The clock is ticking on the order issued by the Bureau of Internal Revenue in 2010 directing companies listed on the Philippine Stock Exchange to comply with the minimum public ownership requirement, or public float, by the end of the year.
Public float refers to the company’s stocks that are owned by people other than its directors, officers and controlling investors. Or people outside that circle who want to invest in the stocks for long-term or speculative purposes.
At present, listed companies are required to maintain a certain public float (computed on a percentage basis) depending on their market capitalization, with 10 percent as the minimum. The bigger the capital, the more stocks should be made available to third parties to invest in.
The public float is the cachet that gives a company the character of a publicly owned or traded corporation that entitles it to certain tax privileges.
When the stocks of that company are sold or bought through the stock exchange, the transaction is subject only to a stock transaction tax of 1 percent of the gross selling price or gross value in money of the stocks sold.
This tax is in lieu of the capital gains tax that is normally imposed on the sale of property based on the difference between its original cost and selling price.
Come Jan. 1, 2013, stock transactions that fail to meet the public float requirement will be slapped a 5 percent capital gains tax on gains that do not exceed P100,000 and 10 percent if in excess of P100,000.
Rationale
The rationale behind this tax measure is simple: If a listed company’s public float falls short of the public ownership benchmark, it forfeits its “public ownership” status. Therefore, its transactions should not be treated any different from ordinary business deals where the capital gains tax is applicable.
PSE contested the legality of the BIR’s order and threatened to bring the matter all the way up to the Supreme Court.
No dice. The feisty Revenue Commissioner, Kim Henares, stood her ground and brushed aside PSE’s doomsday scenario on the enforcement of the public float rule.
By way of concession, though, the BIR agreed to give the affected companies a one-year reprieve, or until the end of this year, to comply with its directive.
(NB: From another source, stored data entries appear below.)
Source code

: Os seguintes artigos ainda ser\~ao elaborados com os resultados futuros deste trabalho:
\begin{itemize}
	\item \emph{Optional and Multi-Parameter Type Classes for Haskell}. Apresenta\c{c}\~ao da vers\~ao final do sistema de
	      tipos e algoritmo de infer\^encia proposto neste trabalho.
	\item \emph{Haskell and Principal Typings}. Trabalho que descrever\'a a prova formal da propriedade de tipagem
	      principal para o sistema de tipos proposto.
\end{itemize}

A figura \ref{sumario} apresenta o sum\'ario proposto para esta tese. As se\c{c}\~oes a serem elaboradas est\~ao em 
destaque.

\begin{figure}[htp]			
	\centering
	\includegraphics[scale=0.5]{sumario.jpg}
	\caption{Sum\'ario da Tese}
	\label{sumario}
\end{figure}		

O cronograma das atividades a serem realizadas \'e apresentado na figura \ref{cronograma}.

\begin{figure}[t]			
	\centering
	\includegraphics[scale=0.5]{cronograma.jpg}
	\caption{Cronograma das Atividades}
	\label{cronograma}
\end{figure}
Based on this compromise, PSE advised the listed companies that failure to meet the public float benchmark would cause the suspension of trading of their shares for up to six months. If the defiance persists, their shares may be delisted from the bourse.
As PSE appeared serious in enforcing compliance with the BIR order, the affected companies immediately took the appropriate measures to avoid the adverse consequences of noncompliance, from both PSE and BIR ends.
Remedies
Some companies increased their capital stock or made adjustments in their mix to allow the issuance of more shares for the public float.
For companies that do not have that flexibility, either because their major stockholders are not willing to dilute their holdings, or increasing their public float will not translate to additional capital infusion, or the cost of maintaining their listing on the stock exchange is not worth it, the only option available is to voluntarily delist their shares from the exchange.
Thus, First Pacific and Eton Properties, for example, offered to repurchase the shares of their minority stockholders in preparation for their eventual delisting.
The buyback offer enables the minority stockholders to cash in on their investments before the company becomes a private, or nonpublic, again.
Once delisted, the market for their shares, in case they want to unload them, is practically limited to the existing stockholders and at the price the latter may offer.
Reversal
Just when the road to genuine public ownership is being cleared of obstacles ahead of the deadline, comes the report that PSE is poised to recommend to the Securities and Exchange Commission the exemption of some listed companies from the minimum public float requirement.
According to PSE president Hans Sicat, “if circumstances would warrant it, companies might be allowed to stay listed and have their shares traded on the local bourse without penalties.”
Big deal! The public float requirement is a tax measure issued by the BIR in the exercise of its revenue raising authority which the SEC cannot indirectly countermand through the exemption process being sought by PSE.
When taxes are involved—which are considered the lifeblood of the government—exemption from their payment is strictly construed against the claimant, and hiding behind the coattails of a government agency for that purpose will be fruitless.
It is doubtful if the BIR would take sitting down PSE’s attempt to run rings around its tax collection efforts, more so after foregoing one year of uncollected stock transaction taxes.
PSE’s sudden turnaround on the public float order it committed to implement more than a year ago raises certain questions about its sincerity in its earlier talks with the BIR.
Why was the issue of “justifying circumstances” not raised at that time? It is not as if the alleged differences in conditions of listed companies that prevent compliance with the public float requirement were only known today.
Justification
So what circumstances would warrant a listed company’s exemption from the public float requirement?
Economic slowdown in Europe? That problem has been festering for the past three years and economic data show that it has minimal effect on the country.
Lack of interest by investors in the public float may depress stock prices? Something is wrong with a company if investors think that buying its shares is like throwing money in a sink hole. It’s better off going private again.
Assuming selective exemption is allowed, what will happen to the companies that have already initiated efforts (and incurred huge expenses in the process) to buy back minority shares preparatory to their delisting from the exchange?
Will they be allowed to undo the repurchase and compel the selling stockholders to return their shares?
The flip-flop on the public float issue shows that the “old boys” network at PSE remains entrenched.